By John P. Mello Jr., Contributing Writer
This spring, the U.S. Naval Undersea Warfare Center awarded the University of Rhode Island $150,000 to create a Center of Excellence in Undersea Technology. The center is the first of its kind in the nation sponsored by the Navy to develop important dual-use technology with marine applications. Providence Business News spoke with Malcolm L. Spaulding, a professor of ocean engineering and director of the center, about its mission and the kinds of projects it will be working on.
PBN: What’s the rationale behind having the center focus on dual-purpose technology, technology for military and civilian purposes?
SPAULDING: A lot of the things that the Navy is interested in, the civilian community is interested in. For example, ocean observing. The Navy is interested in ocean observing problems because that’s the area in which they operate. The civilian use for that is in monitoring the environment so you can better manage the environment and the resources in it.
PBN: Are there security concerns regarding what the center does?
SPAULDING: The university can’t perform classified work. We make sure that the material that we’re working on is not classified.
PBN: How does the role of the center as a coordinator work?
SPAULDING: We try to identify opportunities where research is required, that the Navy needs – ideally that research will be very useful to meet some civilian need – and then we try to identify individuals who … could work cooperatively together to pursue that research project or activity.
That’s on the research side. On the education side, what we’re trying to do is develop graduate education programs that give our staff education and training better focused on the demands of the lab in terms of undersea technology.
PBN: What kind of environmental projects will the center be considering?
SPAULDING: One of our lead projects is an integrated observing and visualization system. The system has a series of platforms that collect environmental data. The platforms are called vertical profilers. Picture this buoyant thing that’s tied by a cable to the seabed and on command, using a winch, can go up and down through the water column. It has a suite of instruments to measure things like salinity, temperature, dissolved oxygen and nutrients. At the same time, an autonomous underwater vehicle drives through the water and samples those same things.
Later this summer, we will be testing that system. The problem is, you want to know the horizontal extent of what the profiler finds. To look at the horizontal extent, you have to have a large number of profilers, and they’re very expensive.

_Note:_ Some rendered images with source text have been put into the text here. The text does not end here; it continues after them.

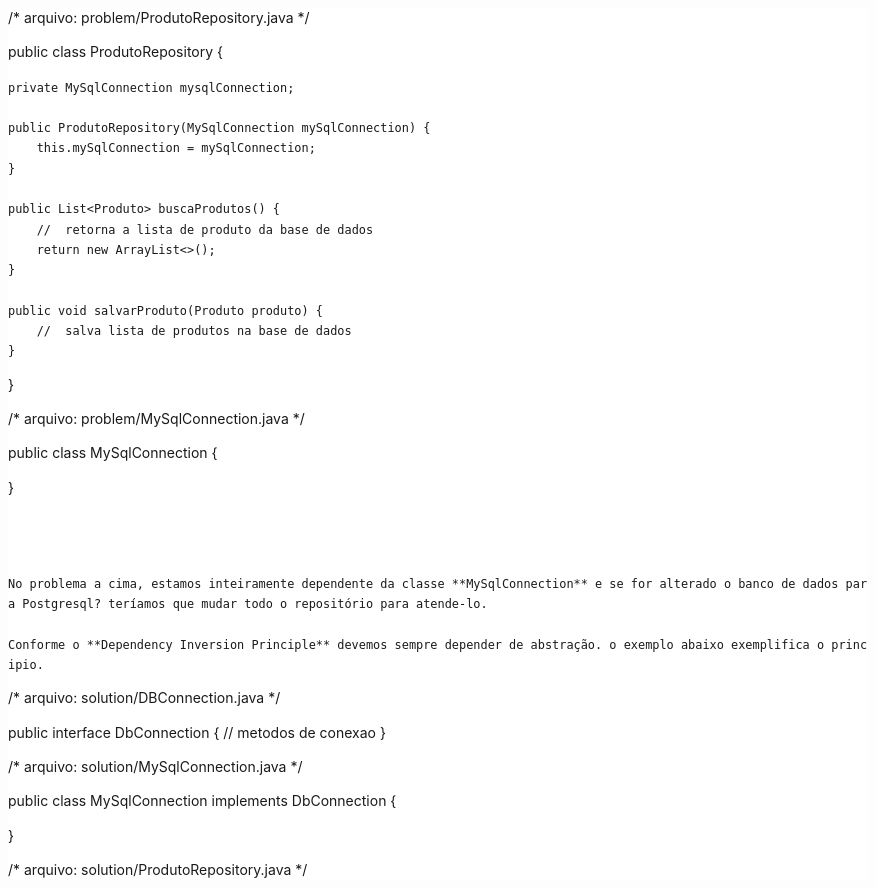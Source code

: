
 ```

```
/* arquivo: problem/ProdutoRepository.java */

public class ProdutoRepository {
	
	private MySqlConnection mysqlConnection;
	
	public ProdutoRepository(MySqlConnection mySqlConnection) {
		this.mySqlConnection = mySqlConnection;
	}
	
	public List<Produto> buscaProdutos() {
		//	retorna a lista de produto da base de dados
		return new ArrayList<>();
	}
	
	public void salvarProduto(Produto produto) {
		//	salva lista de produtos na base de dados
	}
}
```

```
/* arquivo: problem/MySqlConnection.java */

public class MySqlConnection {
	
}
```



No problema a cima, estamos inteiramente dependente da classe **MySqlConnection** e se for alterado o banco de dados para Postgresql? teríamos que mudar todo o repositório para atende-lo. 

Conforme o **Dependency Inversion Principle** devemos sempre depender de abstração. o exemplo abaixo exemplifica o principio.

```
/* arquivo: solution/DBConnection.java */

public interface DbConnection {
	//	metodos de conexao
}
```

```
/* arquivo: solution/MySqlConnection.java */

public class MySqlConnection implements DbConnection {
	
}
```

```
/* arquivo: solution/ProdutoRepository.java */
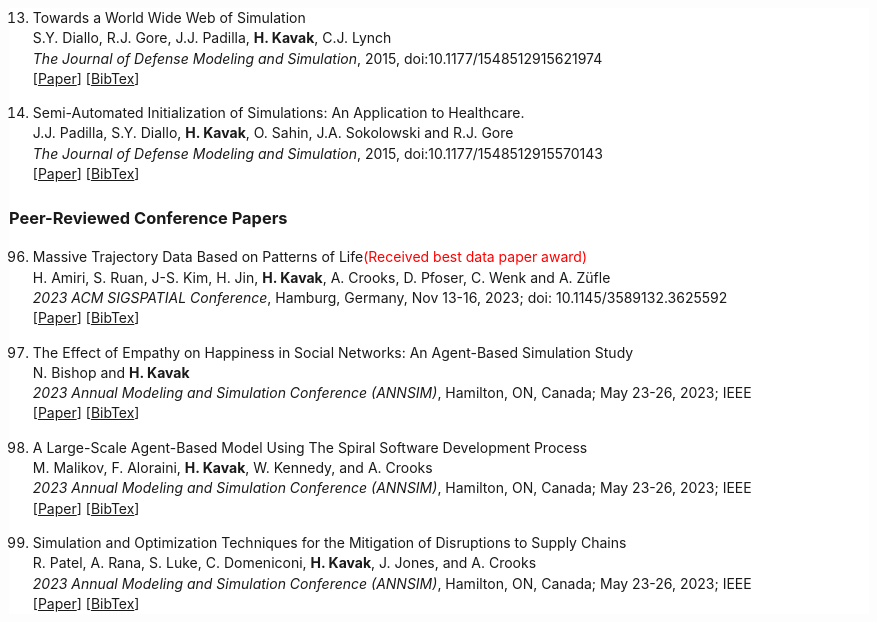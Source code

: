 13. Towards a World Wide Web of Simulation  
    S.Y. Diallo, R.J. Gore, J.J. Padilla, <strong>H. Kavak</strong>, C.J. Lynch  
    <em>The Journal of Defense Modeling and Simulation</em>, 2015,  doi:10.1177/1548512915621974   
    [<a title="RG Archive" href="https://www.researchgate.net/publication/288855696_Towards_a_World_Wide_Web_of_Simulation">Paper</a>]
  	[<a title="BibTeX" href="{{ site.baseurl }}/download/bibs/2015_j_wos.bib">BibTex</a>]

14. Semi-Automated Initialization of Simulations: An Application to Healthcare.  
    J.J. Padilla, S.Y. Diallo, <strong>H. Kavak</strong>, O. Sahin,  J.A. Sokolowski and R.J. Gore  
    <em>The Journal of Defense Modeling and Simulation</em>, 2015,  doi:10.1177/1548512915570143   
    [<a title="RG Archive" href="https://www.researchgate.net/publication/272914554_Semi-automated_initialization_of_simulations_an_application_to_healthcare">Paper</a>]
  	[<a title="BibTeX" href="{{ site.baseurl }}/download/bibs/2015_j_initialization.bib">BibTex</a>]


<a name="conferences"></a>


### Peer-Reviewed Conference Papers



96. Massive Trajectory Data Based on Patterns of Life<span style="color: red;">(Received best data paper award)</span>  
     H. Amiri, S. Ruan, J-S. Kim, H. Jin, <strong>H. Kavak</strong>, A. Crooks, D. Pfoser, C. Wenk and A. Züfle   
     <em>2023 ACM SIGSPATIAL Conference</em>, Hamburg, Germany, Nov 13-16, 2023; doi: 10.1145/3589132.3625592  
     [<a title="Paper" href="https://www.osti.gov/servlets/purl/2267639">Paper</a>]
     [[BibTex]()]


74. The Effect of Empathy on Happiness in Social Networks: An Agent-Based Simulation Study  
     N. Bishop and <strong>H. Kavak</strong>   
     <em>2023 Annual Modeling and Simulation Conference (ANNSIM)</em>, Hamilton, ON, Canada; May 23-26, 2023; IEEE  
     [[Paper](https://ieeexplore.ieee.org/abstract/document/10155390)]
     [[BibTex]()]

75. A Large-Scale Agent-Based Model Using The Spiral Software Development Process  
     M. Malikov, F. Aloraini, <strong>H. Kavak</strong>, W. Kennedy, and A. Crooks   
     <em>2023 Annual Modeling and Simulation Conference (ANNSIM)</em>, Hamilton, ON, Canada; May 23-26, 2023; IEEE  
     [[Paper](https://www.researchgate.net/profile/Andrew-Crooks/publication/371938832_DEVELOPING_A_LARGE-SCALE_AGENT-BASED_MODEL_USING_THE_SPIRAL_SOFTWARE_DEVELOPMENT_PROCESS/links/649c8f948de7ed28ba6186db/DEVELOPING-A-LARGE-SCALE-AGENT-BASED-MODEL-USING-THE-SPIRAL-SOFTWARE-DEVELOPMENT-PROCESS.pdf)]
     [[BibTex]()]
     

76. Simulation and Optimization Techniques for the Mitigation of Disruptions to Supply Chains  
     R. Patel, A. Rana, S. Luke, C. Domeniconi, <strong>H. Kavak</strong>, J. Jones, and A. Crooks   
     <em>2023 Annual Modeling and Simulation Conference (ANNSIM)</em>, Hamilton, ON, Canada; May 23-26, 2023; IEEE  
     [[Paper](https://cs.gmu.edu/~sean/papers/annsim23modeling.pdf)]
     [[BibTex]()]

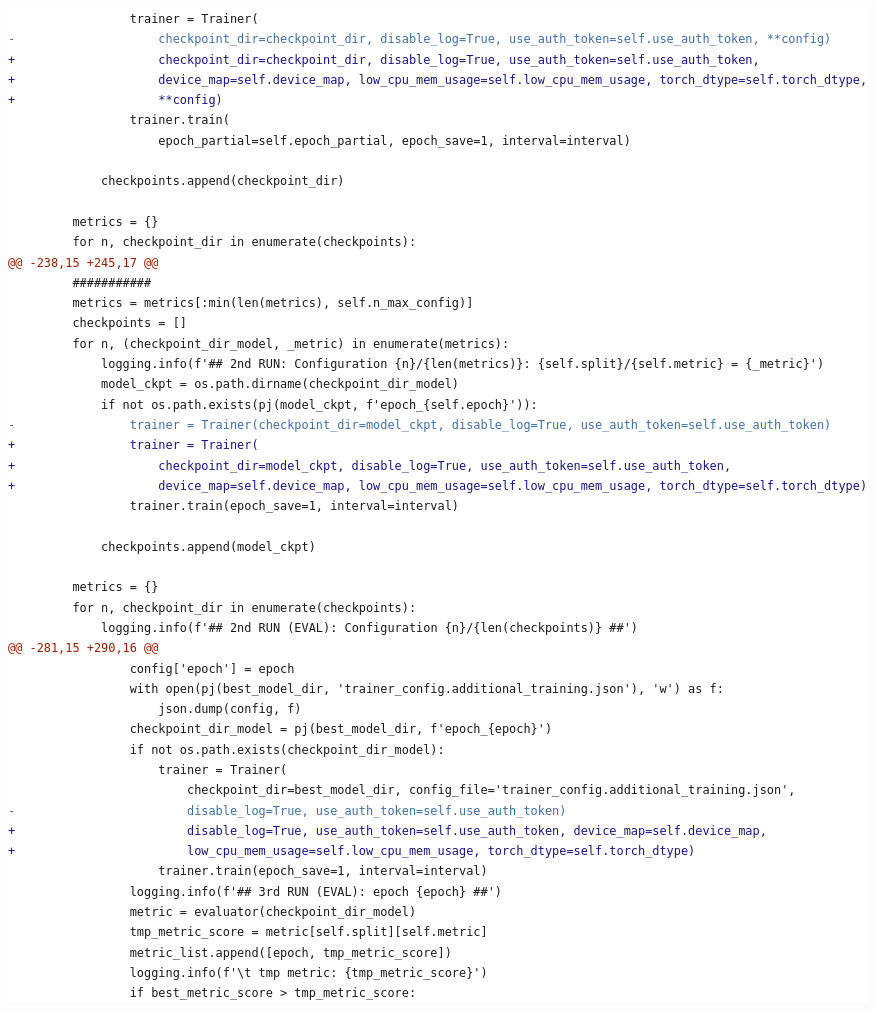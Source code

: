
 ```diff
                 trainer = Trainer(
-                    checkpoint_dir=checkpoint_dir, disable_log=True, use_auth_token=self.use_auth_token, **config)
+                    checkpoint_dir=checkpoint_dir, disable_log=True, use_auth_token=self.use_auth_token,
+                    device_map=self.device_map, low_cpu_mem_usage=self.low_cpu_mem_usage, torch_dtype=self.torch_dtype,
+                    **config)
                 trainer.train(
                     epoch_partial=self.epoch_partial, epoch_save=1, interval=interval)
 
             checkpoints.append(checkpoint_dir)
 
         metrics = {}
         for n, checkpoint_dir in enumerate(checkpoints):
@@ -238,15 +245,17 @@
         ###########
         metrics = metrics[:min(len(metrics), self.n_max_config)]
         checkpoints = []
         for n, (checkpoint_dir_model, _metric) in enumerate(metrics):
             logging.info(f'## 2nd RUN: Configuration {n}/{len(metrics)}: {self.split}/{self.metric} = {_metric}')
             model_ckpt = os.path.dirname(checkpoint_dir_model)
             if not os.path.exists(pj(model_ckpt, f'epoch_{self.epoch}')):
-                trainer = Trainer(checkpoint_dir=model_ckpt, disable_log=True, use_auth_token=self.use_auth_token)
+                trainer = Trainer(
+                    checkpoint_dir=model_ckpt, disable_log=True, use_auth_token=self.use_auth_token,
+                    device_map=self.device_map, low_cpu_mem_usage=self.low_cpu_mem_usage, torch_dtype=self.torch_dtype)
                 trainer.train(epoch_save=1, interval=interval)
 
             checkpoints.append(model_ckpt)
 
         metrics = {}
         for n, checkpoint_dir in enumerate(checkpoints):
             logging.info(f'## 2nd RUN (EVAL): Configuration {n}/{len(checkpoints)} ##')
@@ -281,15 +290,16 @@
                 config['epoch'] = epoch
                 with open(pj(best_model_dir, 'trainer_config.additional_training.json'), 'w') as f:
                     json.dump(config, f)
                 checkpoint_dir_model = pj(best_model_dir, f'epoch_{epoch}')
                 if not os.path.exists(checkpoint_dir_model):
                     trainer = Trainer(
                         checkpoint_dir=best_model_dir, config_file='trainer_config.additional_training.json',
-                        disable_log=True, use_auth_token=self.use_auth_token)
+                        disable_log=True, use_auth_token=self.use_auth_token, device_map=self.device_map,
+                        low_cpu_mem_usage=self.low_cpu_mem_usage, torch_dtype=self.torch_dtype)
                     trainer.train(epoch_save=1, interval=interval)
                 logging.info(f'## 3rd RUN (EVAL): epoch {epoch} ##')
                 metric = evaluator(checkpoint_dir_model)
                 tmp_metric_score = metric[self.split][self.metric]
                 metric_list.append([epoch, tmp_metric_score])
                 logging.info(f'\t tmp metric: {tmp_metric_score}')
                 if best_metric_score > tmp_metric_score:
```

What we’re doing is combining the profiler technology and the AUV [autonomous underwater vehicle] technology through a communication link so one can talk to the other. So the profiler can say to the AUV, “I’m seeing some very low dissolved oxygen here. Please go take a look and see what the horizontal extent of this low-profile is.”
PBN: Why would the Navy be interested in that?
SPAULDING: Suppose you had a case where there was a mine in a harbor. Mines leak a little bit of explosive, TNT, into the water. A profiler could sense the TNT in the water but it wouldn’t know where it is. The profiler could tell the AUV to go take a look and find out where this TNT plume is coming from.
PBN: What kind of ocean energy projects might interest the center?
SPAULDING: We have one that’s actively under way. If you have an instrument that’s operating offshore, you need power for that instrument. Typically the distance is too far to run a cable from shore. So you put some batteries in there, try to make the power requirements of the instrument as low as possible, and then when the battery is about to run out, you pull the instrument, change the batteries and put the instrument back in the water.
What we’re trying to do is use wave energy to provide a trickle charge to the batteries. We’ve developed a linear generator. It works like a shake flashlight. Where your hand helps generate power with the shake flashlight, we use the motion of the waves to move a magnet up and down through a coil to generate power that is stored in a battery.
PBN: Is harbor security another fertile area for study?
SPAULDING: People running port operations are particularly concerned with divers that can put explosives on the sides of vessels. The problem there is in addition to damaging the vessel, you end up tying up the port.
The first problem is, finding the divers. Detecting them underwater is very difficult because the human body is about the same density as seawater. The way you typically find them acoustically is through their air bubbles.
When you do find them, you can have an acoustic system that operates at various power levels. At the lowest level, it might make a racket in the water. At higher levels, it starts to shake them. At really high levels, you could kill them.